■ Dataset records ■
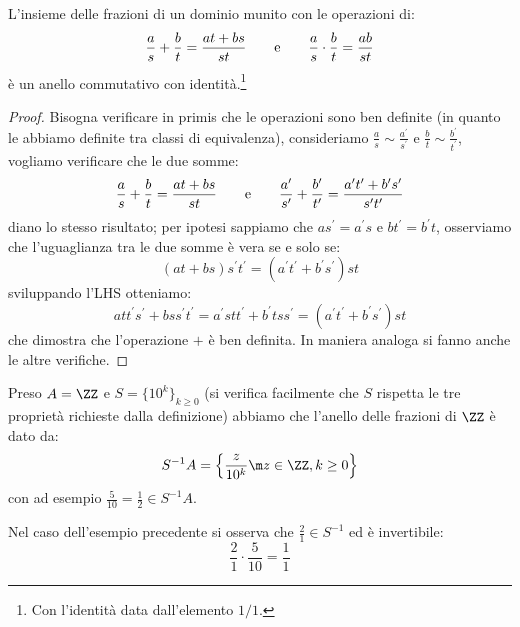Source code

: \documentclass[11pt]{scrartcl}
\begin{document}
\begin{proposition}
    L'insieme delle frazioni di un dominio munito con le operazioni di:
    \[ \frac{a}{s} + \frac{b}{t} = \frac{at+bs}{st} \qquad \text e \qquad \frac{a}{s} \cdot \frac{b}{t} = \frac{ab}{st}
        \]
    è un anello commutativo con identità.\footnote{Con l'identità data dall'elemento $1/1$.}
\end{proposition}

\begin{proof}
    Bisogna verificare in primis che le operazioni sono ben definite (in quanto le abbiamo definite tra classi di equivalenza), consideriamo $\displaystyle\frac{a}{s}\sim\frac{a^{\prime}}{s^{\prime}}$ e
    $\displaystyle\frac{b}{t}\sim\frac{b^{\prime}}{t^{\prime}}$, vogliamo verificare che le due somme:
    \[ \frac{a}{s} + \frac{b}{t} = \frac{at+bs}{st} \qquad \text e \qquad \frac{a^{\prime}}{s^{\prime}} + \frac{b^{\prime}}{t^{\prime}} = \frac{a^{\prime}t^{\prime}+b^{\prime}s^{\prime}}{s^{\prime}t^{\prime}}
        \]
    diano lo stesso risultato; per ipotesi sappiamo che $as^{\prime}=a^{\prime}s$ e $bt^{\prime}=b^{\prime}t$, osserviamo che l'uguaglianza tra le due somme è vera se e solo se:
    \[ (at+bs)s^{\prime}t^{\prime} = (a^{\prime}t^{\prime}+b^{\prime}s^{\prime})st
        \]
    sviluppando l'LHS otteniamo:
    \[ att^{\prime}s^{\prime} + bss^{\prime}t^{\prime} = a^{\prime}stt^{\prime}+b^{\prime}tss^{\prime} = (a^{\prime}t^{\prime}+b^{\prime}s^{\prime})st
        \]
    che dimostra che l'operazione $+$ è ben definita. In maniera analoga si fanno anche le altre verifiche.
\end{proof}

\begin{example}
    Preso $A = \ZZ$ e $S = \{10^k\}_{k\geq 0}$ (si verifica facilmente che $S$ rispetta le tre proprietà richieste dalla definizione) abbiamo che l'anello delle frazioni di $\ZZ$ è dato da:
    \[ S^{-1}A = \left\{\frac{z}{10^k} \m z \in \ZZ, k \geq 0\right\}
        \]
    con ad esempio $\displaystyle \frac{5}{10} = \frac{1}{2} \in S^{-1}A$.
\end{example}

\begin{remark}
    Nel caso dell'esempio precedente si osserva che $\displaystyle\frac{2}{1} \in S^{-1}$ ed è invertibile:
        \[\frac{2}{1} \cdot \frac{5}{10} = \frac{1}{1}
            \]
\end{remark}
\end{document}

■ Task to complete ■
Say the number of data lines holding "text", without any other words.

■ Task output ■
2